Please register

Schools of Tomorrow: Afternoon Workshops

Fri, May 5, 2017
4.30–7.30 pm
Free admission, please register
The workshops take place concurrently.
Please register for the workshop of your choice:

Workshop #6:
Digital Self-Empowerment for the Caretakers of Tomorrow

How can schools become places in which digital empowerment is lived and practiced, seen through, and criticized? Only those who experience their own effectiveness will have the urge to improve the world. How can schools create a culture of free action, of sharing, and self-determined learning processes? How can a common understanding of learning for the future be established now, an understanding which does not just benefit the next generation after? How can the education system be changed now and equipped to deal with new learning forms and possibilities? School students from the Jugend hackt program, together with Paula Glaser and the educationalist and media researcher Benjamin Jörissenand Dorina Gumm (Chaos macht Schule) address these questions and develop ideas for a “School of Tomorrow”. Moderation: Marcus Richter
In German

Workshop #7:
Analog Learning Environments

What relevance do sensuous-haptic experiences have in the digital age? What spatial design is required for the school of tomorrow? And how would students design their school? The historian of education Catherine Burke reports from the ideas competition The School I‘d Like, which she conducted at British schools in 2001 and 2011 with the daily newspaper The Guardian. The architecture collective raumlabor shares its experiences with participative design processes. Claudia Krötenheerdt and Nico Künzel speak about educational practices at the Hagenbeck School in Berlin which has integrated a school zoo and farm with over 700 animals into the curriculum. Moderation: Robert Pfützner (educational researcher)
In German and English with simultaneous translation

Workshop #8:
Play and Experience

How can playful learning stimulate the imagination and open up new realms of experience – and not just amongst young children? The game designer Katie Salen Tekinbaș, co-founder of the Quest to Learn School in New York, provides an introduction to the field. Heidi Sairanen and Sara Sintonen from the Playful Learning Center, Helsinki University, speak about playing as a creative approach and its importance for learning. The theatre director Gert-Jan Stam presents the PlayGround-Toolkit, a co-creative, do-it-together theater play. At Onkar Kular and Martin Edwarde’s Night School on Anarres utopian languages are taught. Moderation: Katja Zeidler (art educator, Kunstwerke Berlin)
In English

Workshop #9:
Democratization of Knowledge

What forms of knowledge do schools recognize? How is knowledge that facilitates social action and participation generated? How can schools be organized democratically? And what effect does the democratization of knowledge have on the learning achievements of students? The sociologist of education Luis Armando Gandin examines the school project Escola da Cidadania in Porto Alegre, Brazil. Dialog macht Schule presents its approach of strengthening democratic skills.
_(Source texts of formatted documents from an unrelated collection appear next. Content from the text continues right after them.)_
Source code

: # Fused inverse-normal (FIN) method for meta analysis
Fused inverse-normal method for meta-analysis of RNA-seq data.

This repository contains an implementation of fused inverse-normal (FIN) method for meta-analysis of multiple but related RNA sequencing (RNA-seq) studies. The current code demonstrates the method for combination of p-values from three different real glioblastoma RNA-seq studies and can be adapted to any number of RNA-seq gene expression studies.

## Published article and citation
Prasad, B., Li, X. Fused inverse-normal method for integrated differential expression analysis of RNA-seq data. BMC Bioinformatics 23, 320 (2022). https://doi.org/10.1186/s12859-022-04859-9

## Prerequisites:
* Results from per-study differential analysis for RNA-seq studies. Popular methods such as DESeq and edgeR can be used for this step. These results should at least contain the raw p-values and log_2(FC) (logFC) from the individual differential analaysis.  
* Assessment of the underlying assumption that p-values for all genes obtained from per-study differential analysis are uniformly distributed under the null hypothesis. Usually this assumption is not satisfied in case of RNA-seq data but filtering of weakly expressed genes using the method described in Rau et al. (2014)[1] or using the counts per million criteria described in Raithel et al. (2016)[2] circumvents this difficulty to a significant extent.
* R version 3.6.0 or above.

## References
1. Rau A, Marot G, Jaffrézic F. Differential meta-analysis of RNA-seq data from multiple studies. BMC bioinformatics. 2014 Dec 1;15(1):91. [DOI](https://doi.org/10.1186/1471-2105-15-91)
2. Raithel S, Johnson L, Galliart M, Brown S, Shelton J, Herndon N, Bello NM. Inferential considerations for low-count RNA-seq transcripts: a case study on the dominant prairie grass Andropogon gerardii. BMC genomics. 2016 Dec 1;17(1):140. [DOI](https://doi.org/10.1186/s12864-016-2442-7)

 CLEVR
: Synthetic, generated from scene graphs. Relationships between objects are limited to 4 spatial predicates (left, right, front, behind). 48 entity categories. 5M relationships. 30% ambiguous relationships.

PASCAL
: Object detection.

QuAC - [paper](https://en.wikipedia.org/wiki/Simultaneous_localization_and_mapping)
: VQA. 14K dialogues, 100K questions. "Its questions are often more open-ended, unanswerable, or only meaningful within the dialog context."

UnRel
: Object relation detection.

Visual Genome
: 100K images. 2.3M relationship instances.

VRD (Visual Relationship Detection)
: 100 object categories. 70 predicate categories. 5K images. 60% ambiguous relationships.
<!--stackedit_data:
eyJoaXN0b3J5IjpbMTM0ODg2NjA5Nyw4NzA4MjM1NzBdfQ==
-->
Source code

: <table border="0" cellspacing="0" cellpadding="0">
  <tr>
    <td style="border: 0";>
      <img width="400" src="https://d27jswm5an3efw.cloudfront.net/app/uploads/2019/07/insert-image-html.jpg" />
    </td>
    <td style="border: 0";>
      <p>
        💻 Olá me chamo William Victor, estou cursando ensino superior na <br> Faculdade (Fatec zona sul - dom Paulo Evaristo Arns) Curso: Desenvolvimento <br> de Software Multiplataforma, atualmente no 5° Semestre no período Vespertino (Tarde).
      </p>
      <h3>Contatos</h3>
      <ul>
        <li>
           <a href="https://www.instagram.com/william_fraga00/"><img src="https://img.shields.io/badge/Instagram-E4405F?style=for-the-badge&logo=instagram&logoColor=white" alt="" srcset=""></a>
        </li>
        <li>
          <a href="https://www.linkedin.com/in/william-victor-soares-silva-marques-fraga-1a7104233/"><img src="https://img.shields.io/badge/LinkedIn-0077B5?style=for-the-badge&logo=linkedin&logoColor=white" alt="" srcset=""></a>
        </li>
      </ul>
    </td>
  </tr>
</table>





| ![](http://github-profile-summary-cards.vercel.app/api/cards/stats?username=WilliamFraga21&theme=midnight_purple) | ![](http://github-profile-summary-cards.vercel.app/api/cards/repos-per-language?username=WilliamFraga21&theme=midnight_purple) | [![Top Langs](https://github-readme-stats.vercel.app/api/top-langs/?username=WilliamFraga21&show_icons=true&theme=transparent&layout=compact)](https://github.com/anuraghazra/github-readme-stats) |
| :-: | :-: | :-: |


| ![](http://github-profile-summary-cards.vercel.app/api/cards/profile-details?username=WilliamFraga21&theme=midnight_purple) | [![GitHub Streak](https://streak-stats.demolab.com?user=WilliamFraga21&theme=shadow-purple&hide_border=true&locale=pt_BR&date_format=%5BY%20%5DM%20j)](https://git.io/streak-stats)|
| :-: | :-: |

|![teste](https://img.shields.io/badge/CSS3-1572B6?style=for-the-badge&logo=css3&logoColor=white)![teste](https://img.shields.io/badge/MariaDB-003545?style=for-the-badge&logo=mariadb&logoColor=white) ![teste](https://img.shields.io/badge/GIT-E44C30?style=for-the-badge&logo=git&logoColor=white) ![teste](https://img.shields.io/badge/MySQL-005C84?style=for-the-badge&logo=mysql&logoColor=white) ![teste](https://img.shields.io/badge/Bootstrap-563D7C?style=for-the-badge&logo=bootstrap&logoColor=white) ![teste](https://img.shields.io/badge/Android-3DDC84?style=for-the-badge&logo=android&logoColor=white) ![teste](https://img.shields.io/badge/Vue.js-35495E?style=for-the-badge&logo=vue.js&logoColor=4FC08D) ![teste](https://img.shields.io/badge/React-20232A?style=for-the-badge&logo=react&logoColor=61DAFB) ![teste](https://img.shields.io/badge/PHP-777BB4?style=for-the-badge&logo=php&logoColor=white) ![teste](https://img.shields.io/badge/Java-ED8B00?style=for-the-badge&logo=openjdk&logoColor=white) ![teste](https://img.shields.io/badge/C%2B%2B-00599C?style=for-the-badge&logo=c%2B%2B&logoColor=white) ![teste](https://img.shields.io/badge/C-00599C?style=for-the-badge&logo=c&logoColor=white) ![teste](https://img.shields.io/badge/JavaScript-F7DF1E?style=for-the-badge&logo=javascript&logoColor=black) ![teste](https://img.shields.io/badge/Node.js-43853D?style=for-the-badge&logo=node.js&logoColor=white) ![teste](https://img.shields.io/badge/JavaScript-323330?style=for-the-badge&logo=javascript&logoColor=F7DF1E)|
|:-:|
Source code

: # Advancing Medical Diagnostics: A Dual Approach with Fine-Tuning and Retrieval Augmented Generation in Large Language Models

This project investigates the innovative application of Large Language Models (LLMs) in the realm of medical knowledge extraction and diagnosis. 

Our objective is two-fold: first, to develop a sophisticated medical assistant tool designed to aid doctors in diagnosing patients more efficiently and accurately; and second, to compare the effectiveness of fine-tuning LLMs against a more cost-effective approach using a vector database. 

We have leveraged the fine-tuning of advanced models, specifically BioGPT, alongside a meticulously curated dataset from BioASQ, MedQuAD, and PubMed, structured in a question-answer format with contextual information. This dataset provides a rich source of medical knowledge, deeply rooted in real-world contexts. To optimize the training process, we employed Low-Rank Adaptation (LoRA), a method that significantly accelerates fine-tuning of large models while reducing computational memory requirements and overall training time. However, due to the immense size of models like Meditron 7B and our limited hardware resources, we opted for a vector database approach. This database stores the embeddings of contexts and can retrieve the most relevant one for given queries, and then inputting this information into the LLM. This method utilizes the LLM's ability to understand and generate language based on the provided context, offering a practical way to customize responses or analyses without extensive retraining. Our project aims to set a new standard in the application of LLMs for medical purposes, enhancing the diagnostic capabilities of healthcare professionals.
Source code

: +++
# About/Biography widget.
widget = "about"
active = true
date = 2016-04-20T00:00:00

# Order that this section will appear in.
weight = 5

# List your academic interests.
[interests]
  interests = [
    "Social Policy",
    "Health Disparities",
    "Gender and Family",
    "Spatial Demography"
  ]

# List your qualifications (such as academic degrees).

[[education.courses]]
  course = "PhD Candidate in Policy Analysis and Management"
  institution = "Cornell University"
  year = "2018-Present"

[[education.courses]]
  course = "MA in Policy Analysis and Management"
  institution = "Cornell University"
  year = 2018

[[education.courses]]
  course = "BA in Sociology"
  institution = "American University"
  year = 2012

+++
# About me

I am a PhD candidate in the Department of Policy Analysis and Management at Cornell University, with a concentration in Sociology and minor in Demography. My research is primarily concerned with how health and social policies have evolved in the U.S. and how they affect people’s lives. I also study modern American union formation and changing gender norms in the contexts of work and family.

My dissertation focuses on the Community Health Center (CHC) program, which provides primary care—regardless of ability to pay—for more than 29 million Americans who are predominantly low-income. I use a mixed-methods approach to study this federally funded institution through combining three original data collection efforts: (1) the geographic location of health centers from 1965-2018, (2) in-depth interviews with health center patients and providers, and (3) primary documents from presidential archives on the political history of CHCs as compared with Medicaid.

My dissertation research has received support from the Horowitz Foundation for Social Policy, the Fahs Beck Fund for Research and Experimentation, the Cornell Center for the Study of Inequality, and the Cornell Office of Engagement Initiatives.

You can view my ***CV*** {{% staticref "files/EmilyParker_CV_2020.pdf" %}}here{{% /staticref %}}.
The teacher Malte Piecyk, Demokratische Schule X, and Virág Major, who works in Budapest with Freinet pedagogy, report from the field. Moderation: Ferdiansyah Thajib (Kunci School for Improper Education)
In English

Workshop #10:
Post Internet Art Education

Learning with and from the arts means developing active, critical, and configurative skills. What phenomena must art education address in the context of a digitally networked global society? What importance is assigned to participative intelligence and collective creativity? How can art reprogram the traditional protocols in the daily life of a school? The workshop encompassing performative micro actions is led by the art educators María Acaso, member of the collective “Pedagogías Invisibles” and director of the “Escuela de Educación Disruptiva”, and Gila Kolb, co-founder of the interview blog The Art Educator’s Talk and assistant researcher at the University of Cologne. The pedagogue Mai-Anh Julia Boger from the University of Bielefeld, Anna Chrusciel from Zürcher Hochschule der Künste as well as Laura Hatfield and Maj Hasager from Malmö Art Academy report from the educational field.